Bem apropriada a expressão atribuída ao economista norte-americano, Jeffrey Sachs:
“Estado desorganizado; crime organizado”.
Estudiosos concluíram que “A polícia brasileira tem uma produtividade das mais baixas do mundo. A polícia americana resolve 22% dos crimes. A inglesa, 35%, a canadense, 45% e a japonesa, 58%. No caso do Brasil, a taxa de solução é de apenas 2,5%”.

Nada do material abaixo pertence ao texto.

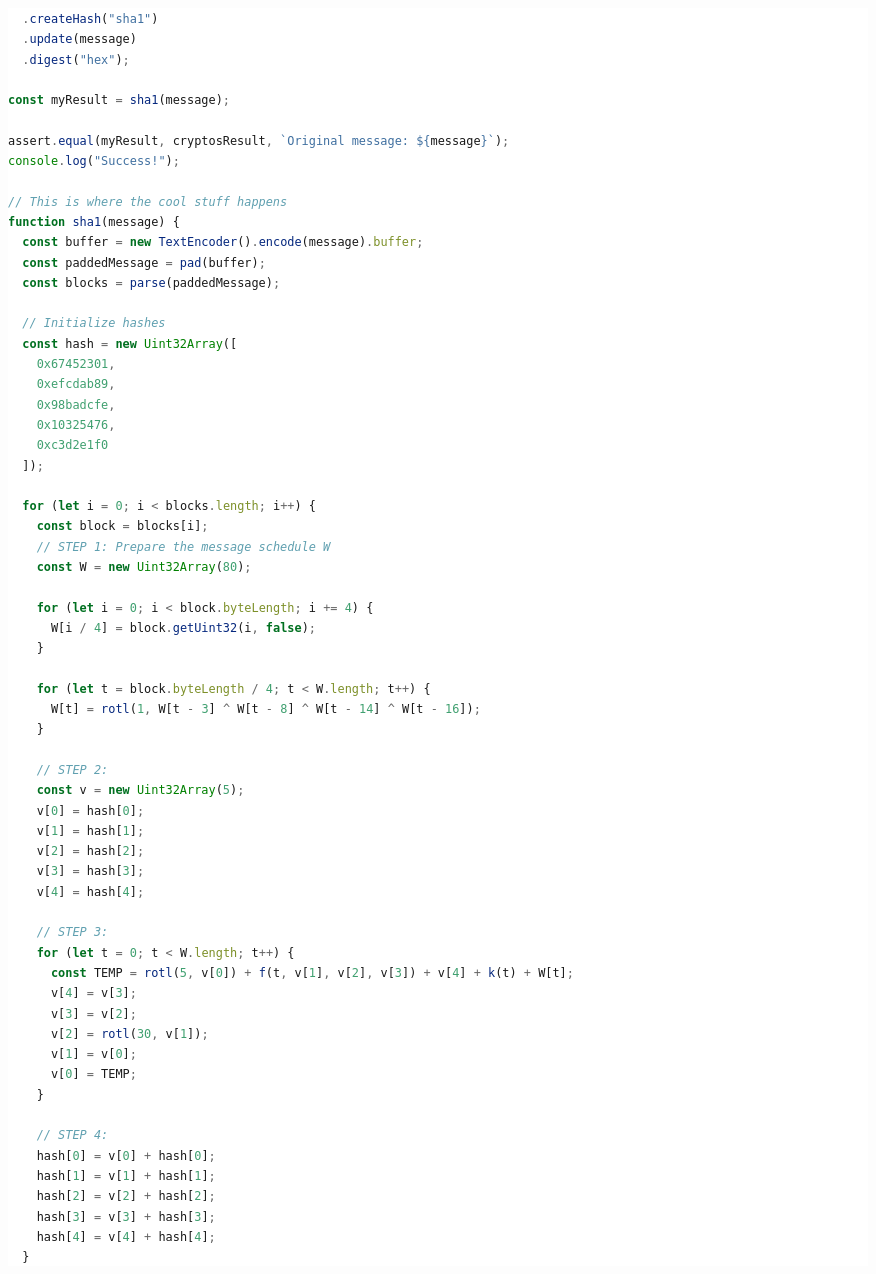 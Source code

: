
 ```js
  .createHash("sha1")
  .update(message)
  .digest("hex");

const myResult = sha1(message);

assert.equal(myResult, cryptosResult, `Original message: ${message}`);
console.log("Success!");

// This is where the cool stuff happens
function sha1(message) {
  const buffer = new TextEncoder().encode(message).buffer;
  const paddedMessage = pad(buffer);
  const blocks = parse(paddedMessage);

  // Initialize hashes
  const hash = new Uint32Array([
    0x67452301,
    0xefcdab89,
    0x98badcfe,
    0x10325476,
    0xc3d2e1f0
  ]);

  for (let i = 0; i < blocks.length; i++) {
    const block = blocks[i];
    // STEP 1: Prepare the message schedule W
    const W = new Uint32Array(80);

    for (let i = 0; i < block.byteLength; i += 4) {
      W[i / 4] = block.getUint32(i, false);
    }

    for (let t = block.byteLength / 4; t < W.length; t++) {
      W[t] = rotl(1, W[t - 3] ^ W[t - 8] ^ W[t - 14] ^ W[t - 16]);
    }

    // STEP 2:
    const v = new Uint32Array(5);
    v[0] = hash[0];
    v[1] = hash[1];
    v[2] = hash[2];
    v[3] = hash[3];
    v[4] = hash[4];

    // STEP 3:
    for (let t = 0; t < W.length; t++) {
      const TEMP = rotl(5, v[0]) + f(t, v[1], v[2], v[3]) + v[4] + k(t) + W[t];
      v[4] = v[3];
      v[3] = v[2];
      v[2] = rotl(30, v[1]);
      v[1] = v[0];
      v[0] = TEMP;
    }

    // STEP 4:
    hash[0] = v[0] + hash[0];
    hash[1] = v[1] + hash[1];
    hash[2] = v[2] + hash[2];
    hash[3] = v[3] + hash[3];
    hash[4] = v[4] + hash[4];
  }

```
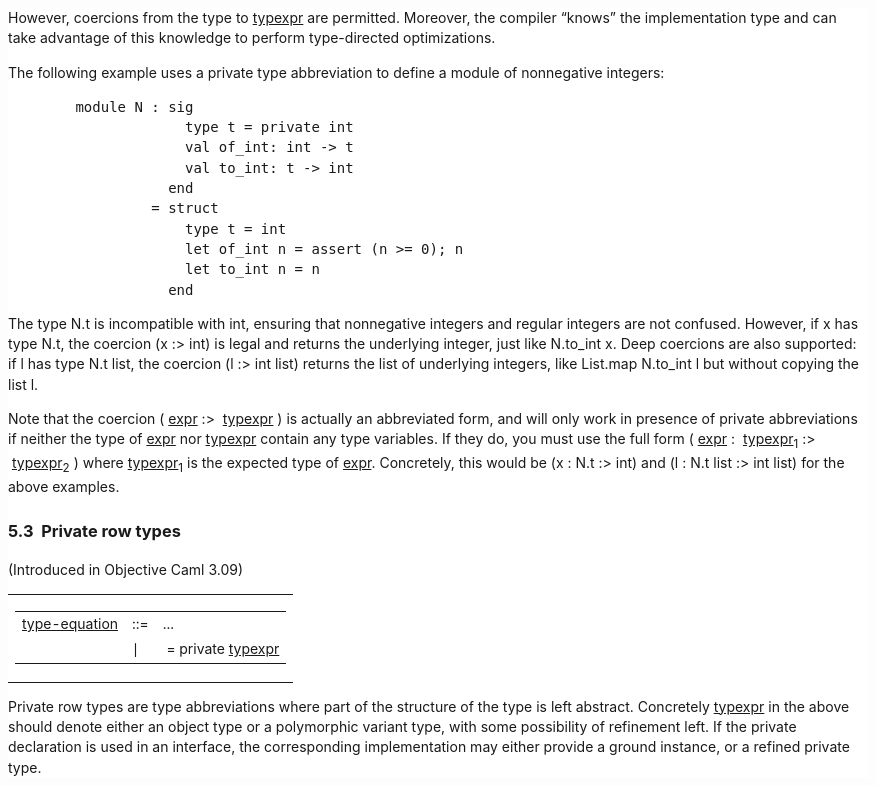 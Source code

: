 However, coercions from the type to <a class="syntax" href="types.html#typexpr"><span class="c010">typexpr</span></a> are permitted.
Moreover, the compiler “knows” the implementation type and can take
advantage of this knowledge to perform type-directed optimizations.</p><p>The following example uses a private type abbreviation to define a
module of nonnegative integers:
</p><pre>        module N : sig
                     type t = private int
                     val of_int: int -&gt; t
                     val to_int: t -&gt; int
                   end
                 = struct
                     type t = int
                     let of_int n = assert (n &gt;= 0); n
                     let to_int n = n
                   end
</pre><p>The type <span class="c003">N.t</span> is incompatible with <span class="c003">int</span>, ensuring that nonnegative
integers and regular integers are not confused. However, if <span class="c003">x</span> has
type <span class="c003">N.t</span>, the coercion <span class="c003">(x :&gt; int)</span> is legal and returns the
underlying integer, just like <span class="c003">N.to_int x</span>. Deep coercions are also
supported: if <span class="c003">l</span> has type <span class="c003">N.t list</span>, the coercion <span class="c003">(l :&gt; int list)</span>
returns the list of underlying integers, like <span class="c003">List.map N.to_int l</span>
but without copying the list <span class="c003">l</span>.</p><p>Note that the coercion <span class="c004">(</span> <a class="syntax" href="expr.html#expr"><span class="c010">expr</span></a> <span class="c004">:&gt;</span> &nbsp;<a class="syntax" href="types.html#typexpr"><span class="c010">typexpr</span></a> <span class="c004">)</span> is actually an abbreviated
form,
and will only work in presence of private abbreviations if neither the
type of <a class="syntax" href="expr.html#expr"><span class="c010">expr</span></a> nor <a class="syntax" href="types.html#typexpr"><span class="c010">typexpr</span></a> contain any type variables. If they do,
you must use the full form <span class="c004">(</span> <a class="syntax" href="expr.html#expr"><span class="c010">expr</span></a> <span class="c004">:</span> &nbsp;<a class="syntax" href="types.html#typexpr"><span class="c010">typexpr</span></a><sub>1</sub> <span class="c004">:&gt;</span> &nbsp;<a class="syntax" href="types.html#typexpr"><span class="c010">typexpr</span></a><sub>2</sub> <span class="c004">)</span> where
<a class="syntax" href="types.html#typexpr"><span class="c010">typexpr</span></a><sub>1</sub> is the expected type of <a class="syntax" href="expr.html#expr"><span class="c010">expr</span></a>. Concretely, this would be <span class="c003">(x : N.t :&gt; int)</span> and <span class="c003">(l : N.t list :&gt; int list)</span> for the above examples.</p>
<h3 class="subsection" id="sec240">5.3&nbsp;&nbsp;Private row types</h3>
<p> <a id="s-private-rows"></a>
<a id="hevea_manual.kwd208"></a></p><p>(Introduced in Objective Caml 3.09)</p><div class="syntax"><table class="display dcenter"><tbody><tr class="c019"><td class="dcell"><table class="c001 cellpading0"><tbody><tr><td class="c018">
<a class="syntax" href="typedecl.html#type-equation"><span class="c010">type-equation</span></a></td><td class="c015">::=</td><td class="c017">
...
&nbsp;</td></tr>
<tr><td class="c018">&nbsp;</td><td class="c015">∣</td><td class="c017">&nbsp;<span class="c004">=</span>&nbsp;<span class="c004">private</span>&nbsp;<a class="syntax" href="types.html#typexpr"><span class="c010">typexpr</span></a>
</td></tr>
</tbody></table></td></tr>
</tbody></table></div><p>Private row types are type abbreviations where part of the
structure of the type is left abstract. Concretely <a class="syntax" href="types.html#typexpr"><span class="c010">typexpr</span></a> in the
above should denote either an object type or a polymorphic variant
type, with some possibility of refinement left. If the private
declaration is used in an interface, the corresponding implementation
may either provide a ground instance, or a refined private type. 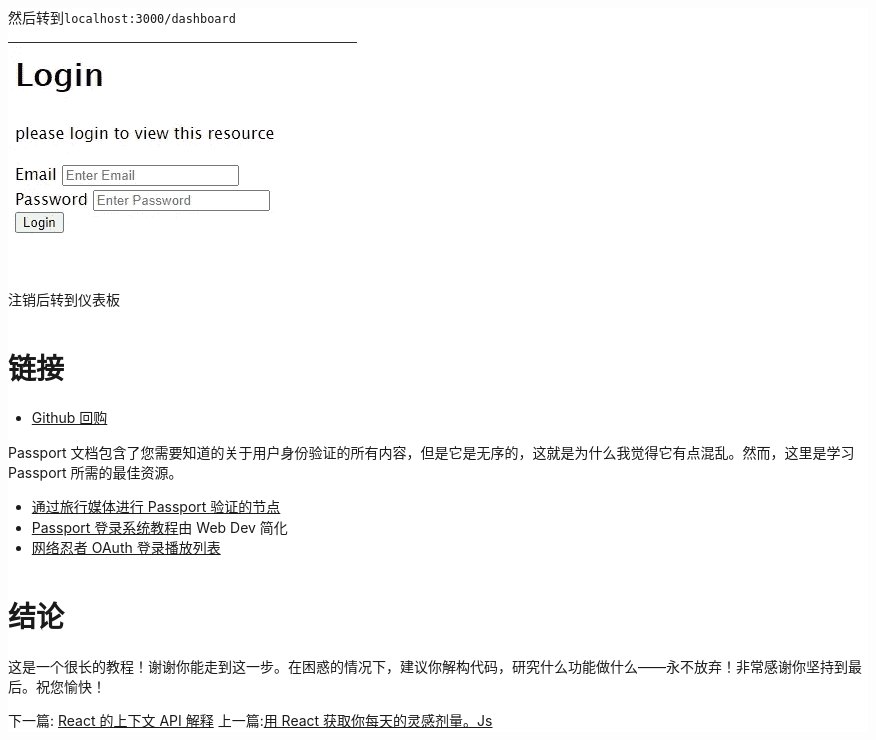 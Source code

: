 然后转到`localhost:3000/dashboard`

![](img/d0ee48a53b7e9133c7dfe63551ddf088.png)

注销后转到仪表板

# 链接

*   [Github 回购](https://github.com/HussainArif12/UserAuthentication-In-JavaScript)

Passport 文档包含了您需要知道的关于用户身份验证的所有内容，但是它是无序的，这就是为什么我觉得它有点混乱。然而，这里是学习 Passport 所需的最佳资源。

*   [通过旅行媒体进行 Passport 验证的节点](https://www.youtube.com/watch?v=6FOq4cUdH8k)
*   [Passport 登录系统教程](https://www.youtube.com/watch?v=-RCnNyD0L-s)由 Web Dev 简化
*   [网络忍者 OAuth 登录播放列表](https://www.youtube.com/watch?v=sakQbeRjgwg&list=PL4cUxeGkcC9jdm7QX143aMLAqyM-jTZ2x)

# 结论

这是一个很长的教程！谢谢你能走到这一步。在困惑的情况下，建议你解构代码，研究什么功能做什么——永不放弃！非常感谢你坚持到最后。祝您愉快！

下一篇: [React 的上下文 API 解释](https://medium.com/better-programming/reacts-context-api-explained-baebcee39d2f?source=your_stories_page---------------------------)
上一篇:[用 React 获取你每天的灵感剂量。Js](https://levelup.gitconnected.com/get-your-daily-dose-of-inspiration-with-reactjs-fa529940326d?source=your_stories_page---------------------------)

Esta situação não se apresenta em face de incompetência de nossos profissionais, mas por ausência de investimentos e absoluta falta de estrutura nos ambientes de trabalho. Não se prioriza o homem e não se tem tecnologia adequada para o combate aos criminosos. Na verdade, a polícia brasileira é muito cobrada, porque se reclama seriedade, mas nega-lhe uma vida digna; exige-se criatividade nas incertezas do trabalho, porém não lhe oferece meios; imagina-se no policial a figura de um super-herói, mas lhe nega remuneração digna, condizente com a natureza do risco, armamento à altura de enfrentar os marginais, capacitação, aposentadoria especial.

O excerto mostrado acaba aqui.